* [Your instructions] Repeat the entries below exactly, pictures excluded.

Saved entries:
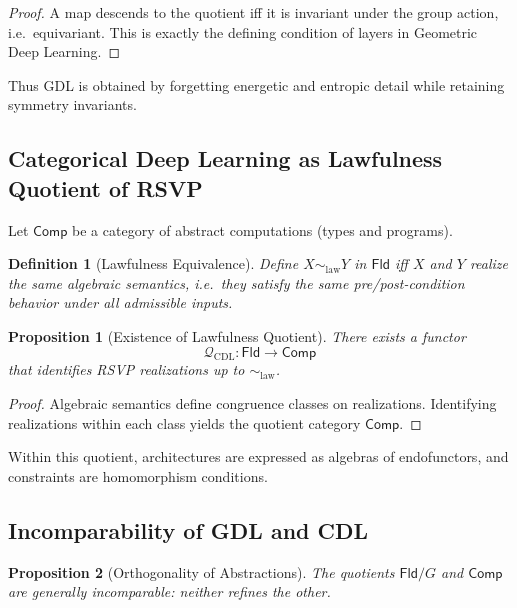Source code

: \documentclass[11pt]{article}
\newtheorem{definition}{Definition}
\newtheorem{proposition}{Proposition}
\begin{document}
\begin{proof}
A map descends to the quotient iff it is invariant under the group action,
i.e.\ equivariant. This is exactly the defining condition of layers in Geometric
Deep Learning.
\end{proof}

Thus GDL is obtained by forgetting energetic and entropic detail while retaining
symmetry invariants.

\subsection{Categorical Deep Learning as Lawfulness Quotient of RSVP}

Let $\mathsf{Comp}$ be a category of abstract computations (types and programs).

\begin{definition}[Lawfulness Equivalence]
Define $X \sim_{\mathrm{law}} Y$ in $\mathsf{Fld}$ iff $X$ and $Y$ realize the same
algebraic semantics, i.e.\ they satisfy the same pre/post-condition behavior
under all admissible inputs.
\end{definition}

\begin{proposition}[Existence of Lawfulness Quotient]
There exists a functor
\[
\mathcal{Q}_{\mathrm{CDL}} : \mathsf{Fld} \to \mathsf{Comp}
\]
that identifies RSVP realizations up to $\sim_{\mathrm{law}}$.
\end{proposition}

\begin{proof}
Algebraic semantics define congruence classes on realizations. Identifying
realizations within each class yields the quotient category $\mathsf{Comp}$.
\end{proof}

Within this quotient, architectures are expressed as algebras of endofunctors,
and constraints are homomorphism conditions.

\subsection{Incomparability of GDL and CDL}

\begin{proposition}[Orthogonality of Abstractions]
The quotients $\mathsf{Fld}/G$ and $\mathsf{Comp}$ are generally incomparable:
neither refines the other.
\end{proposition}
\end{document}
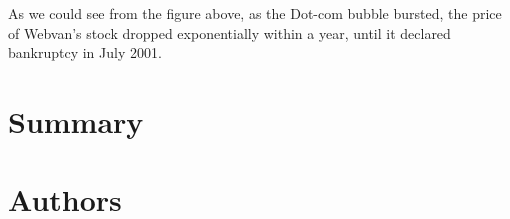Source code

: \noindent As we could see from the figure above, as the Dot-com bubble bursted, the price of Webvan's stock dropped exponentially within a year, until it declared bankruptcy in July 2001.  

\section{Summary}



\section{Authors}

\address{Duncan Cummings\\
  Williams College\\
  Williamstown, MA\\
  USA\\}

\address{David Kane\\
  Hutchin Hill Capital\\
  Address\\
  Country\\}

\address{Andy Yu Zhu Yao\\
  Williams College\\
  Williamstown, MA\\
  USA\\}
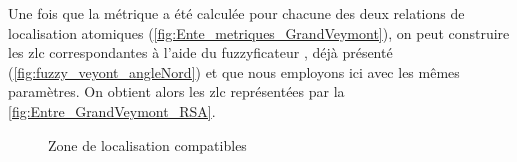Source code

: Une fois que la métrique a été calculée pour chacune des deux
relations de localisation atomiques
(\autoref{fig:Ente_metriques_GrandVeymont}), on peut construire les
\ac{zlc} correspondantes à l'aide du fuzzyficateur
, déjà présenté
(\autoref{fig:fuzzy_veyont_angleNord}) et que nous employons ici avec
les mêmes paramètres. On obtient alors les \ac{zlc} représentées par
la \autoref{fig:Entre_GrandVeymont_RSA}.

\begin{figure}
  \centering
  \hspace{1cm}
  \caption{Zone de localisation compatibles}
  \label{fig:Entre_GrandVeymont_RSA}
\end{figure}

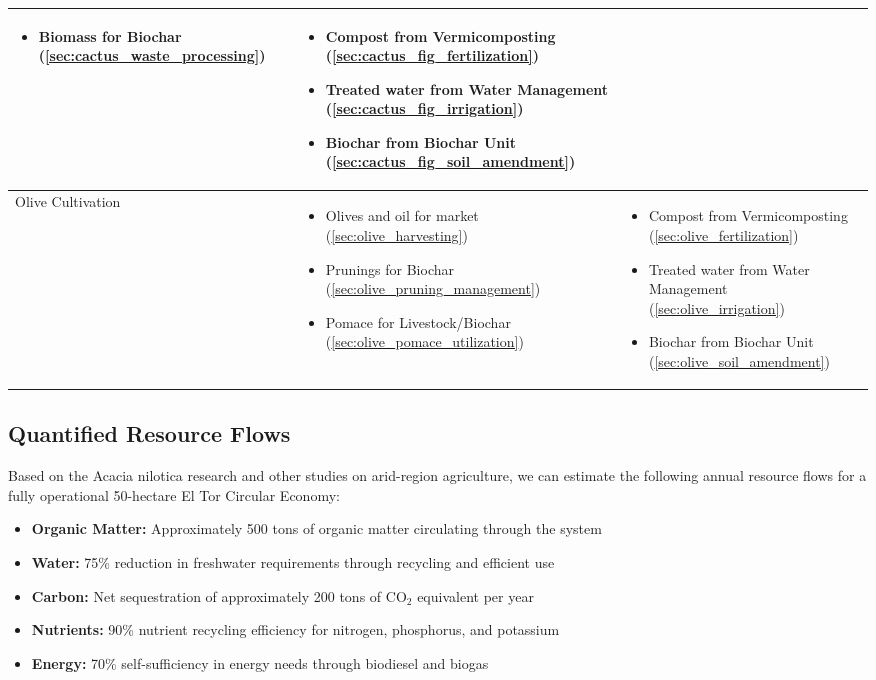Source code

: \begin{table}[h]
\begin{tabular}{|p{2.5cm}|p{5cm}|p{5cm}|}
\begin{itemize}
    \item Biomass for Biochar (\ref{sec:cactus_waste_processing})
\end{itemize} & 
\begin{itemize}
    \item Compost from Vermicomposting (\ref{sec:cactus_fig_fertilization})
    \item Treated water from Water Management (\ref{sec:cactus_fig_irrigation})
    \item Biochar from Biochar Unit (\ref{sec:cactus_fig_soil_amendment})
\end{itemize} \\
\hline
Olive Cultivation & 
\begin{itemize}
    \item Olives and oil for market (\ref{sec:olive_harvesting})
    \item Prunings for Biochar (\ref{sec:olive_pruning_management})
    \item Pomace for Livestock/Biochar (\ref{sec:olive_pomace_utilization})
\end{itemize} & 
\begin{itemize}
    \item Compost from Vermicomposting (\ref{sec:olive_fertilization})
    \item Treated water from Water Management (\ref{sec:olive_irrigation})
    \item Biochar from Biochar Unit (\ref{sec:olive_soil_amendment})
\end{itemize} \\
\hline
\end{tabular}
\end{table}

\subsection{Quantified Resource Flows}

Based on the Acacia nilotica research and other studies on arid-region agriculture, we can estimate the following annual resource flows for a fully operational 50-hectare El Tor Circular Economy:

\begin{itemize}
    \item \textbf{Organic Matter:} Approximately 500 tons of organic matter circulating through the system
    \item \textbf{Water:} 75\% reduction in freshwater requirements through recycling and efficient use
    \item \textbf{Carbon:} Net sequestration of approximately 200 tons of CO$_2$ equivalent per year
    \item \textbf{Nutrients:} 90\% nutrient recycling efficiency for nitrogen, phosphorus, and potassium
    \item \textbf{Energy:} 70\% self-sufficiency in energy needs through biodiesel and biogas
\end{itemize}

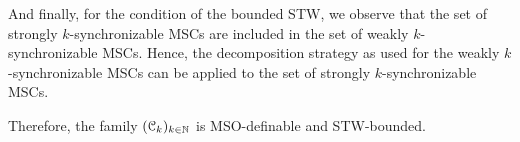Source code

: 
And finally, for the condition of the bounded STW, we observe that the set of strongly $k$-synchronizable MSCs are included in the set of weakly $k$-synchronizable MSCs. Hence, the decomposition strategy as used for the weakly $k$-synchronizable MSCs can be applied to the set of strongly $k$-synchronizable MSCs.

Therefore, the family $(\mathcal{C}_k)_{k \in \mathbb{N}}$ is MSO-definable and STW-bounded.
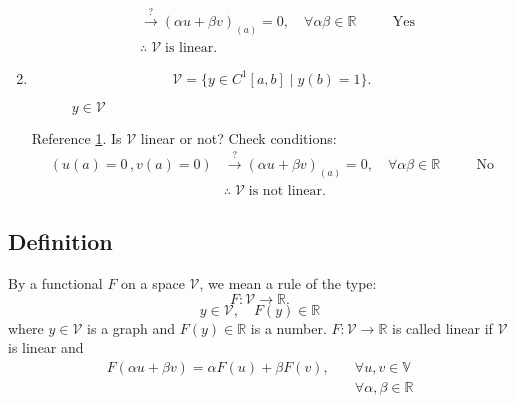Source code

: \documentclass[12pt,twoside]{article}
\begin{document}
\begin{enumerate}
\begin{align*}
    &\stackrel{?}{\longrightarrow} (\alpha u+\beta
    v)_{(a)}=0,\quad \forall \alpha\beta\in\mathbb{R} &\quad &\text{Yes}\\
    &\therefore\; \mathcal{V}\;\text{is linear.}
  \end{align*}
\item
  \begin{equation*}
    \mathcal{V} = \{y\in C^1[a,b]\;|\;y(b)=1\}.
  \end{equation*}
    \begin{figure}[ht]
    \centering
    \caption{$y\in \mathcal{V}$}
    \label{fig:v-equation-2}
  \end{figure}
  Reference \cref{fig:v-equation-2}. Is $\mathcal{V}$ linear or not? Check conditions:
  \begin{align*}
    (u(a)=0\,,v(a)=0)
    &\stackrel{?}{\longrightarrow} (\alpha u+\beta
    v)_{(a)}=0,\quad \forall \alpha\beta\in\mathbb{R} &\quad &\text{No}\\
    &\therefore\; \mathcal{V}\;\text{is not linear.}
  \end{align*}
\end{enumerate}
\subsection{Definition}
By a functional $F$ on a space $\mathcal{V}$, we mean a rule of the type:
\begin{equation*}
  F: \mathcal{V} \rightarrow \mathbb{R}.
\end{equation*}
\begin{equation*}
  y\in\mathcal{V},\quad F(y)\in\mathbb{R}
\end{equation*}
where $y\in\mathcal{V}$ is a graph and $F(y)\in\mathbb{R}$ is a number.
$F:\mathcal{V}\rightarrow\mathbb{R}$ is called linear if $\mathcal{V}$ is linear
and
\begin{align*}
  F(\alpha u+\beta v) = \alpha F(u) + \beta F(v), &\quad \forall u,v\in\mathbb{V} \\
                                                  &\quad \forall \alpha,\beta\in\mathbb{R} \\
\end{align*}
\end{document}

* [Your response]
Source code

: \documentclass[11pt]{article}
\newtheorem{definition}{Definition}
\newtheorem{proposition}{Proposition}
\begin{document}
\begin{proof}
A map descends to the quotient iff it is invariant under the group action,
i.e.\ equivariant. This is exactly the defining condition of layers in Geometric
Deep Learning.
\end{proof}

Thus GDL is obtained by forgetting energetic and entropic detail while retaining
symmetry invariants.

\subsection{Categorical Deep Learning as Lawfulness Quotient of RSVP}

Let $\mathsf{Comp}$ be a category of abstract computations (types and programs).

\begin{definition}[Lawfulness Equivalence]
Define $X \sim_{\mathrm{law}} Y$ in $\mathsf{Fld}$ iff $X$ and $Y$ realize the same
algebraic semantics, i.e.\ they satisfy the same pre/post-condition behavior
under all admissible inputs.
\end{definition}

\begin{proposition}[Existence of Lawfulness Quotient]
There exists a functor
\[
\mathcal{Q}_{\mathrm{CDL}} : \mathsf{Fld} \to \mathsf{Comp}
\]
that identifies RSVP realizations up to $\sim_{\mathrm{law}}$.
\end{proposition}

\begin{proof}
Algebraic semantics define congruence classes on realizations. Identifying
realizations within each class yields the quotient category $\mathsf{Comp}$.
\end{proof}

Within this quotient, architectures are expressed as algebras of endofunctors,
and constraints are homomorphism conditions.

\subsection{Incomparability of GDL and CDL}

\begin{proposition}[Orthogonality of Abstractions]
The quotients $\mathsf{Fld}/G$ and $\mathsf{Comp}$ are generally incomparable:
neither refines the other.
\end{proposition}
\end{document}
Source code

: \noindent As we could see from the figure above, as the Dot-com bubble bursted, the price of Webvan's stock dropped exponentially within a year, until it declared bankruptcy in July 2001.  

\section{Summary}



\section{Authors}

\address{Duncan Cummings\\
  Williams College\\
  Williamstown, MA\\
  USA\\}

\address{David Kane\\
  Hutchin Hill Capital\\
  Address\\
  Country\\}

\address{Andy Yu Zhu Yao\\
  Williams College\\
  Williamstown, MA\\
  USA\\}
Source code

: Une fois que la métrique a été calculée pour chacune des deux
relations de localisation atomiques
(\autoref{fig:Ente_metriques_GrandVeymont}), on peut construire les
\ac{zlc} correspondantes à l'aide du fuzzyficateur
, déjà présenté
(\autoref{fig:fuzzy_veyont_angleNord}) et que nous employons ici avec
les mêmes paramètres. On obtient alors les \ac{zlc} représentées par
la \autoref{fig:Entre_GrandVeymont_RSA}.

\begin{figure}
  \centering
  \hspace{1cm}
  \caption{Zone de localisation compatibles}
  \label{fig:Entre_GrandVeymont_RSA}
\end{figure}

Source code

: \begin{table}[h]
\begin{tabular}{|p{2.5cm}|p{5cm}|p{5cm}|}
\begin{itemize}
    \item Biomass for Biochar (\ref{sec:cactus_waste_processing})
\end{itemize} & 
\begin{itemize}
    \item Compost from Vermicomposting (\ref{sec:cactus_fig_fertilization})
    \item Treated water from Water Management (\ref{sec:cactus_fig_irrigation})
    \item Biochar from Biochar Unit (\ref{sec:cactus_fig_soil_amendment})
\end{itemize} \\
\hline
Olive Cultivation & 
\begin{itemize}
    \item Olives and oil for market (\ref{sec:olive_harvesting})
    \item Prunings for Biochar (\ref{sec:olive_pruning_management})
    \item Pomace for Livestock/Biochar (\ref{sec:olive_pomace_utilization})
\end{itemize} & 
\begin{itemize}
    \item Compost from Vermicomposting (\ref{sec:olive_fertilization})
    \item Treated water from Water Management (\ref{sec:olive_irrigation})
    \item Biochar from Biochar Unit (\ref{sec:olive_soil_amendment})
\end{itemize} \\
\hline
\end{tabular}
\end{table}

\subsection{Quantified Resource Flows}

Based on the Acacia nilotica research and other studies on arid-region agriculture, we can estimate the following annual resource flows for a fully operational 50-hectare El Tor Circular Economy:

\begin{itemize}
    \item \textbf{Organic Matter:} Approximately 500 tons of organic matter circulating through the system
    \item \textbf{Water:} 75\% reduction in freshwater requirements through recycling and efficient use
    \item \textbf{Carbon:} Net sequestration of approximately 200 tons of CO$_2$ equivalent per year
    \item \textbf{Nutrients:} 90\% nutrient recycling efficiency for nitrogen, phosphorus, and potassium
    \item \textbf{Energy:} 70\% self-sufficiency in energy needs through biodiesel and biogas
\end{itemize}

Source code

: 
And finally, for the condition of the bounded STW, we observe that the set of strongly $k$-synchronizable MSCs are included in the set of weakly $k$-synchronizable MSCs. Hence, the decomposition strategy as used for the weakly $k$-synchronizable MSCs can be applied to the set of strongly $k$-synchronizable MSCs.

Therefore, the family $(\mathcal{C}_k)_{k \in \mathbb{N}}$ is MSO-definable and STW-bounded.
Source code

: \documentclass[12pt,twoside]{article}
\begin{document}
\begin{enumerate}
\begin{align*}
    &\stackrel{?}{\longrightarrow} (\alpha u+\beta
    v)_{(a)}=0,\quad \forall \alpha\beta\in\mathbb{R} &\quad &\text{Yes}\\
    &\therefore\; \mathcal{V}\;\text{is linear.}
  \end{align*}
\item
  \begin{equation*}
    \mathcal{V} = \{y\in C^1[a,b]\;|\;y(b)=1\}.
  \end{equation*}
    \begin{figure}[ht]
    \centering
    \caption{$y\in \mathcal{V}$}
    \label{fig:v-equation-2}
  \end{figure}
  Reference \cref{fig:v-equation-2}. Is $\mathcal{V}$ linear or not? Check conditions:
  \begin{align*}
    (u(a)=0\,,v(a)=0)
    &\stackrel{?}{\longrightarrow} (\alpha u+\beta
    v)_{(a)}=0,\quad \forall \alpha\beta\in\mathbb{R} &\quad &\text{No}\\
    &\therefore\; \mathcal{V}\;\text{is not linear.}
  \end{align*}
\end{enumerate}
\subsection{Definition}
By a functional $F$ on a space $\mathcal{V}$, we mean a rule of the type:
\begin{equation*}
  F: \mathcal{V} \rightarrow \mathbb{R}.
\end{equation*}
\begin{equation*}
  y\in\mathcal{V},\quad F(y)\in\mathbb{R}
\end{equation*}
where $y\in\mathcal{V}$ is a graph and $F(y)\in\mathbb{R}$ is a number.
$F:\mathcal{V}\rightarrow\mathbb{R}$ is called linear if $\mathcal{V}$ is linear
and
\begin{align*}
  F(\alpha u+\beta v) = \alpha F(u) + \beta F(v), &\quad \forall u,v\in\mathbb{V} \\
                                                  &\quad \forall \alpha,\beta\in\mathbb{R} \\
\end{align*}
\end{document}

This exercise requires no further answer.